We walked back through the casino, Angus carrying a toolbox this time, waving to all and sundry. Most people ignored him but a few, including the woman who’d given up her slot machine for me, glanced up and smiled. She had returned to the same machine, and there was a bucket full of quarters in her lap, probably all the money I’d put into it. She saw me looking at the bucket and winked.

As we got into the van, I was still trying to figure out what Angus had been doing there. “How long have you known Gerald, anyway?” I said.

He shrugged. “Nobody really knows Gerald Lobachevski,” he said. “I just work for him every once in a while.”

“What kind of name is Lobachevski, anyway?”

Angus started the van. “His father was some Russian anthropologist — pretty famous, supposedly. Came to New Mexico to do research at a pueblo and had a little romance. He wound up leaving again before Gerald was born. I don’t think Gerald ever even met the man, but he likes having the name. He likes to be different from everybody else.”

I was going to ask more questions, but became distracted when I realized that instead of turning back toward town, Angus was driving north.

“Aren’t we going back?” I said.

“Now why would we do that?” he said, and winked. Then he turned up the music, which was no longer Sinatra but something classical I didn’t recognize.

“Because we’re in the middle of nowhere?”

“I wish that were true,” he said. “But it’s not.”

The landscape changed from brown to red, with green pine trees unfurling their branches. We were in the mountains now, and I rolled down the windows to let in the cool air. There were no houses, no towns, no nothing. It looked like nowhere to me.

He turned onto a dirt road and the van shuddered in its ruts.

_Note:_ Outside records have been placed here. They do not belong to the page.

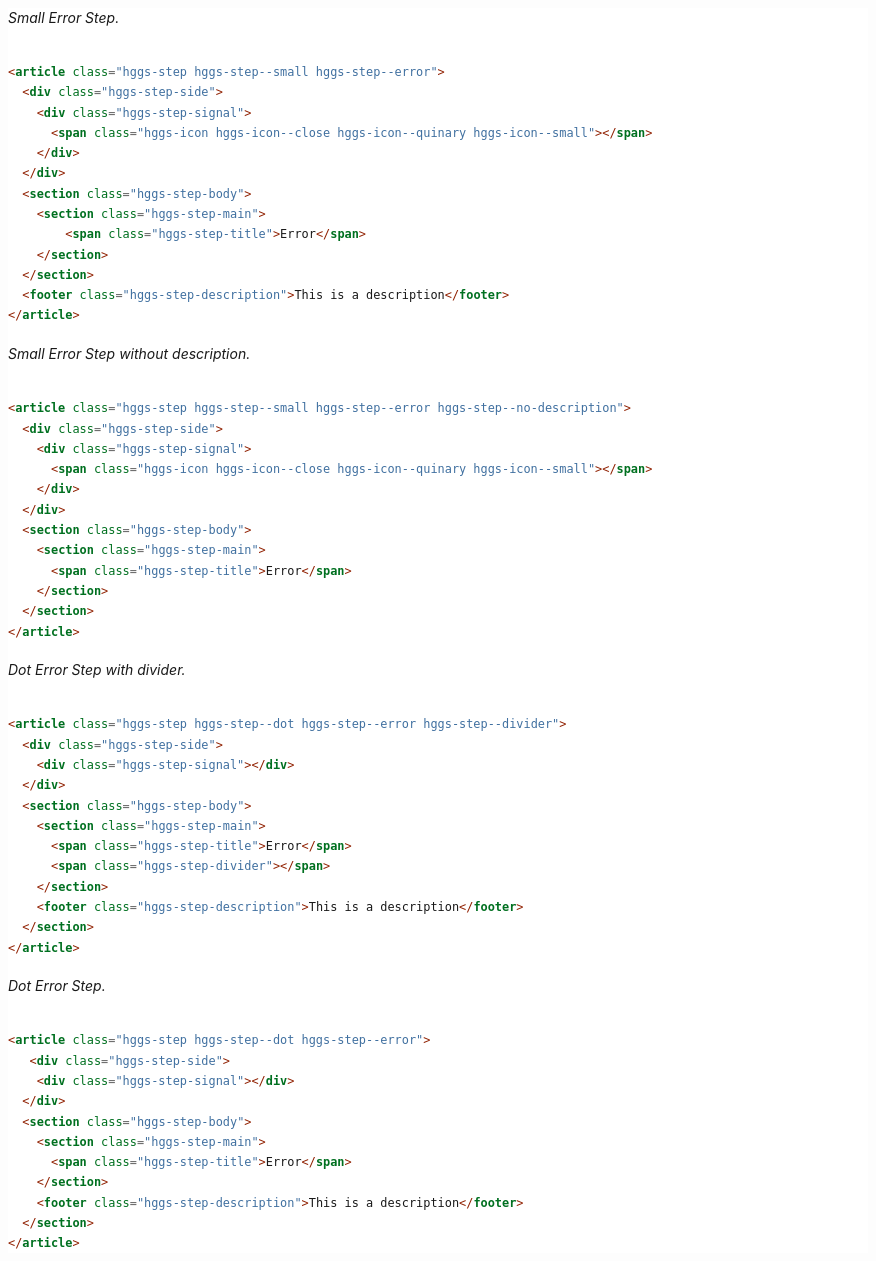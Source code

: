###### Small Error Step.

```html
<article class="hggs-step hggs-step--small hggs-step--error">
  <div class="hggs-step-side">
    <div class="hggs-step-signal">
      <span class="hggs-icon hggs-icon--close hggs-icon--quinary hggs-icon--small"></span>
    </div>
  </div>
  <section class="hggs-step-body">
    <section class="hggs-step-main">
        <span class="hggs-step-title">Error</span>
    </section>
  </section>
  <footer class="hggs-step-description">This is a description</footer>
</article>
```

###### Small Error Step without description.

```html
<article class="hggs-step hggs-step--small hggs-step--error hggs-step--no-description">
  <div class="hggs-step-side">
    <div class="hggs-step-signal">
      <span class="hggs-icon hggs-icon--close hggs-icon--quinary hggs-icon--small"></span>
    </div>
  </div>
  <section class="hggs-step-body">
    <section class="hggs-step-main">
      <span class="hggs-step-title">Error</span>
    </section>
  </section>
</article>
```

###### Dot Error Step with divider.

```html
<article class="hggs-step hggs-step--dot hggs-step--error hggs-step--divider">
  <div class="hggs-step-side">
    <div class="hggs-step-signal"></div>
  </div>
  <section class="hggs-step-body">
    <section class="hggs-step-main">
      <span class="hggs-step-title">Error</span>
      <span class="hggs-step-divider"></span>
    </section>
    <footer class="hggs-step-description">This is a description</footer>
  </section>
</article>
```

###### Dot Error Step.

```html
<article class="hggs-step hggs-step--dot hggs-step--error">
   <div class="hggs-step-side">
    <div class="hggs-step-signal"></div>
  </div>
  <section class="hggs-step-body">
    <section class="hggs-step-main">
      <span class="hggs-step-title">Error</span>
    </section>
    <footer class="hggs-step-description">This is a description</footer>
  </section>
</article>
```
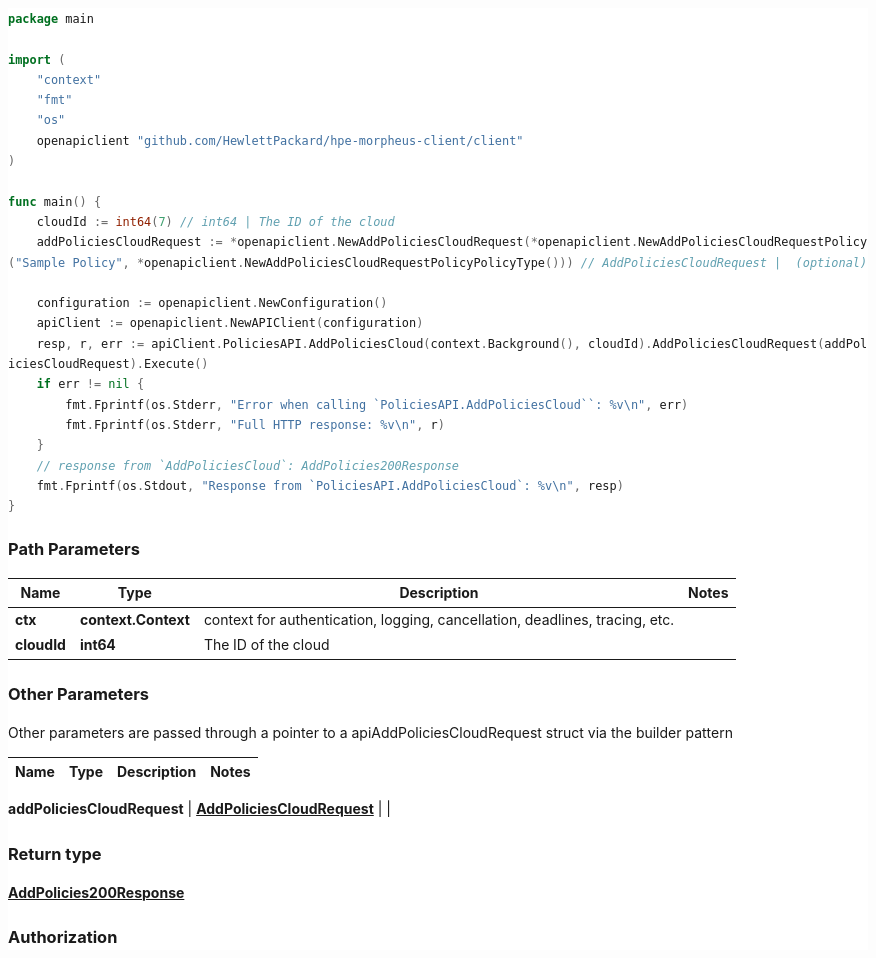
 ```go
package main

import (
	"context"
	"fmt"
	"os"
	openapiclient "github.com/HewlettPackard/hpe-morpheus-client/client"
)

func main() {
	cloudId := int64(7) // int64 | The ID of the cloud
	addPoliciesCloudRequest := *openapiclient.NewAddPoliciesCloudRequest(*openapiclient.NewAddPoliciesCloudRequestPolicy("Sample Policy", *openapiclient.NewAddPoliciesCloudRequestPolicyPolicyType())) // AddPoliciesCloudRequest |  (optional)

	configuration := openapiclient.NewConfiguration()
	apiClient := openapiclient.NewAPIClient(configuration)
	resp, r, err := apiClient.PoliciesAPI.AddPoliciesCloud(context.Background(), cloudId).AddPoliciesCloudRequest(addPoliciesCloudRequest).Execute()
	if err != nil {
		fmt.Fprintf(os.Stderr, "Error when calling `PoliciesAPI.AddPoliciesCloud``: %v\n", err)
		fmt.Fprintf(os.Stderr, "Full HTTP response: %v\n", r)
	}
	// response from `AddPoliciesCloud`: AddPolicies200Response
	fmt.Fprintf(os.Stdout, "Response from `PoliciesAPI.AddPoliciesCloud`: %v\n", resp)
}
```

### Path Parameters


Name | Type | Description  | Notes
------------- | ------------- | ------------- | -------------
**ctx** | **context.Context** | context for authentication, logging, cancellation, deadlines, tracing, etc.
**cloudId** | **int64** | The ID of the cloud | 

### Other Parameters

Other parameters are passed through a pointer to a apiAddPoliciesCloudRequest struct via the builder pattern


Name | Type | Description  | Notes
------------- | ------------- | ------------- | -------------

 **addPoliciesCloudRequest** | [**AddPoliciesCloudRequest**](AddPoliciesCloudRequest.md) |  | 

### Return type

[**AddPolicies200Response**](AddPolicies200Response.md)

### Authorization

I looked at his freckled profile. He was leaning his head on his left hand, his elbow propped against the window, and looked calmer than I’d ever seen him.

He parked deep in the woods, the trees thick and tall, and what sunlight reached the ground beneath them was filtered thin. Angus got out, came around to my side, and opened the door. For some reason he was carrying his box of tools and for a second, looming there in his absurdly clean outfit, he looked like an undeniable threat.

“Aren’t you getting out?”

“I don’t know,” I said. “Are you going to molest me or something?”

“Excuse me,” Angus said. “I don’t mean to be rude, but I believe you’ve already molested me. More than once. Could you get out now, please?”

“It’s just that I associate being alone in the woods with, like, horror movies.”

“That’s both sad and ridiculous,” he said.

I climbed out and followed him through the woods into a small clearing, where he set the toolbox down. My sandals were full of pine needles and dirt. Birds were chatting away in the trees. There was something weird about the place, and it took me a second to realize what it was. “It’s cool up here,” I said. “Much, much cooler.”